**SUPPLIED RECORDS:**

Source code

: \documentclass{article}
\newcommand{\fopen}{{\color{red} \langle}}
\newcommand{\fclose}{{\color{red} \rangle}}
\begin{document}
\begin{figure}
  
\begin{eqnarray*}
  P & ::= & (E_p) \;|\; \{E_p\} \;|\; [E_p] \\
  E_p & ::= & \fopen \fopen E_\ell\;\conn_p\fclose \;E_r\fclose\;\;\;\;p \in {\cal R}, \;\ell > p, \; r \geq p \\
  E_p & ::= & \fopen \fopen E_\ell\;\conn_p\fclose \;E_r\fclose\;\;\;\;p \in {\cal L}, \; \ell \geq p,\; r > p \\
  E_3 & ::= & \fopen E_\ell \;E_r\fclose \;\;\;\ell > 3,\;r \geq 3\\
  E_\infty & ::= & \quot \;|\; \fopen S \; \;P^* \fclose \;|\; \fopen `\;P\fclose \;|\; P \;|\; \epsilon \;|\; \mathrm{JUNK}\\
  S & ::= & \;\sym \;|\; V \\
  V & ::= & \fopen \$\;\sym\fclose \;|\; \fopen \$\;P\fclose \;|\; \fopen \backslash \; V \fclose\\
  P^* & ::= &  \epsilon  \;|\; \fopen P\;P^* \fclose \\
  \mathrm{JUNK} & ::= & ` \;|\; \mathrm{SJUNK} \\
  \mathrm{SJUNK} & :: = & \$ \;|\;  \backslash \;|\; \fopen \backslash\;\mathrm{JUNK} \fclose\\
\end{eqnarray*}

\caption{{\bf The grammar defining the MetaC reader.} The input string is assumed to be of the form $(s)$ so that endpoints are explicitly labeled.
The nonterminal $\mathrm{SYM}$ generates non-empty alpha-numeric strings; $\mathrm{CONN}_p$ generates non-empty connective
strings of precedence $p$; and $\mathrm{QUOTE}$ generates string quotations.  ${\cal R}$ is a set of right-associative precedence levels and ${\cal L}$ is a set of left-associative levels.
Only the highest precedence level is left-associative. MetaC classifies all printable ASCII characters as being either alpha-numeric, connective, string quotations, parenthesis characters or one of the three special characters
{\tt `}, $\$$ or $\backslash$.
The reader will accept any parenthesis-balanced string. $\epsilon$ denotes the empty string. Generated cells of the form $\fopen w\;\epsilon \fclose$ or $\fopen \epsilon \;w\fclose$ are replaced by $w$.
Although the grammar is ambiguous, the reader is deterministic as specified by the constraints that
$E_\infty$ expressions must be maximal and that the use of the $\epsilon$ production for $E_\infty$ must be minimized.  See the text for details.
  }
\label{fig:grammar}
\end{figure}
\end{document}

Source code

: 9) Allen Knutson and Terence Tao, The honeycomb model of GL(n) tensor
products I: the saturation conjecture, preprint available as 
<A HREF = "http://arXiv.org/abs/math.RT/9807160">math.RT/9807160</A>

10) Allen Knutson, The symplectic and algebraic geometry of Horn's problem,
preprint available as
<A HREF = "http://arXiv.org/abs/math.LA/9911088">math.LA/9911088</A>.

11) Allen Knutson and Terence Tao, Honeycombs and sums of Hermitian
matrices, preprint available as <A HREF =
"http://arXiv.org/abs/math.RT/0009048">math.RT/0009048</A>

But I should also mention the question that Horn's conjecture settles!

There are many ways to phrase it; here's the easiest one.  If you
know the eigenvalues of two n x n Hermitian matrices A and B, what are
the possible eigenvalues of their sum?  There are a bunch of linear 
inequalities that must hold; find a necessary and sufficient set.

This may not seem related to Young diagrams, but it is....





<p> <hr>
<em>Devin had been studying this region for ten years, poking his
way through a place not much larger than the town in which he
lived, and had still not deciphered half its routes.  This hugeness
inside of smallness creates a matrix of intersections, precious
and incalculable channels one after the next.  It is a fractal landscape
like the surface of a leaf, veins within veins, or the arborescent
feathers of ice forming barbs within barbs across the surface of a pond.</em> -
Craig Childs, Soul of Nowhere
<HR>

**TASK ITEM:** Search the data above for lines holding "Terence" and copy each of them.

**EXERCISE ANSWER:**
: 9) Allen Knutson and Terence Tao, The honeycomb model of GL(n) tensor
11) Allen Knutson and Terence Tao, Honeycombs and sums of Hermitian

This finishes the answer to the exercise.